Description of the task: Find the lines below in which the string "About" occurs. Copy each one.

*** Task material Section Begins ***

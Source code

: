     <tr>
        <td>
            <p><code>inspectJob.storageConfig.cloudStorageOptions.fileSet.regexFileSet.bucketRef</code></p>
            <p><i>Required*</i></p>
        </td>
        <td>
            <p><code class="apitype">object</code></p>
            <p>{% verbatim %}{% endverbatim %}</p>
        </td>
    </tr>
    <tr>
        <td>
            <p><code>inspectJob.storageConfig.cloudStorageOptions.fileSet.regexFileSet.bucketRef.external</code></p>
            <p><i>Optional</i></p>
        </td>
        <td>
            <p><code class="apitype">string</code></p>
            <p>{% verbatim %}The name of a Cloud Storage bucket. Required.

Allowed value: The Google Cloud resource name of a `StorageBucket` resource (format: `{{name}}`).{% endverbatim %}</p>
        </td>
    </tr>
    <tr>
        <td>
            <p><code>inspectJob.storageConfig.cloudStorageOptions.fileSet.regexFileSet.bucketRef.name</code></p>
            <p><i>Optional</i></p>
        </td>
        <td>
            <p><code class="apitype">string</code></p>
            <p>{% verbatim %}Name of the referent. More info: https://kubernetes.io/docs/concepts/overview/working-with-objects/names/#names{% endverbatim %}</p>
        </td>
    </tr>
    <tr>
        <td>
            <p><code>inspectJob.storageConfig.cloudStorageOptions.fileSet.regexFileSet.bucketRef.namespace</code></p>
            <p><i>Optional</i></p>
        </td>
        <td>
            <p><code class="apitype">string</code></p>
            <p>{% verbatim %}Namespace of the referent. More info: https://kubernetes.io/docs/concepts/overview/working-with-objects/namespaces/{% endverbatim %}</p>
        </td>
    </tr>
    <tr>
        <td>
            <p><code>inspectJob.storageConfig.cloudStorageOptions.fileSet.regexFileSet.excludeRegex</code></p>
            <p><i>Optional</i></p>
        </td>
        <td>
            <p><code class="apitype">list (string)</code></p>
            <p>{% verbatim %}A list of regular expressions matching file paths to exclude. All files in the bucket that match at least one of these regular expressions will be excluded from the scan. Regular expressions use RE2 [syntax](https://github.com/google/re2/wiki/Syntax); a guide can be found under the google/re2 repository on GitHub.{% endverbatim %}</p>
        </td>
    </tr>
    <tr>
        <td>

*** Task material Section Ends ***
*** Task material Section Begins ***

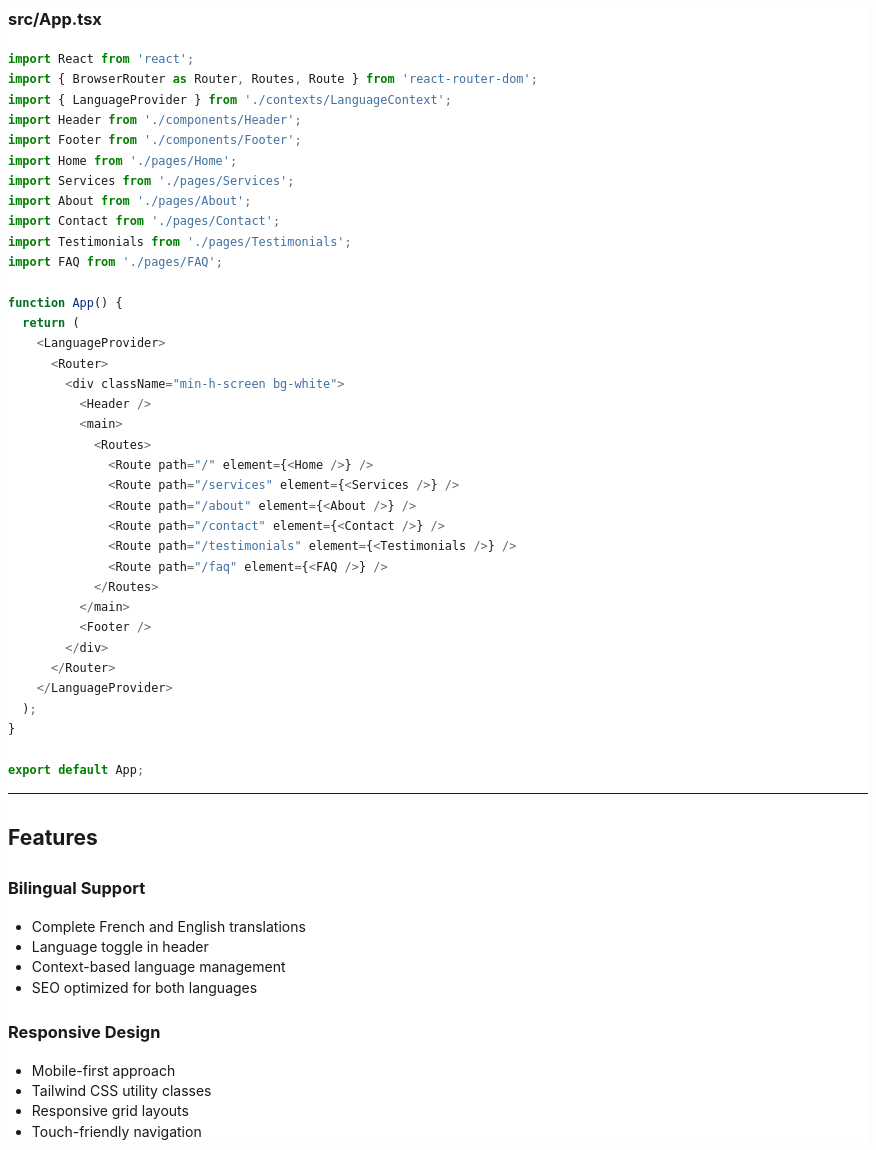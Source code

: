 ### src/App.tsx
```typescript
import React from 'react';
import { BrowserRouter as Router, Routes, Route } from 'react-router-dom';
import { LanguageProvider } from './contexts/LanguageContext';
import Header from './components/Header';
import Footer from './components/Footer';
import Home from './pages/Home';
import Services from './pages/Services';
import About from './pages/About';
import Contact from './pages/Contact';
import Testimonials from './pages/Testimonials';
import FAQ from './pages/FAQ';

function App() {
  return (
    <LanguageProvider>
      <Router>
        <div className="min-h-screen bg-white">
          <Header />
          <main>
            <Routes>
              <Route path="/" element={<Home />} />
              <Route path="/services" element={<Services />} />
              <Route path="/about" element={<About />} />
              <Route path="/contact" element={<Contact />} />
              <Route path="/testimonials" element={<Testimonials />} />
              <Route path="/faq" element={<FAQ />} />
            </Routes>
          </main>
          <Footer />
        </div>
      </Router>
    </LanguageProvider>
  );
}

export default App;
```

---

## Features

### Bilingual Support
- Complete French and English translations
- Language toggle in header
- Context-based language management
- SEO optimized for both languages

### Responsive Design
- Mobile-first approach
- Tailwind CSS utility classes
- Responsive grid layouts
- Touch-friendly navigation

*** Task material Section Ends ***

Reply:
import About from './pages/About';
              <Route path="/about" element={<About />} />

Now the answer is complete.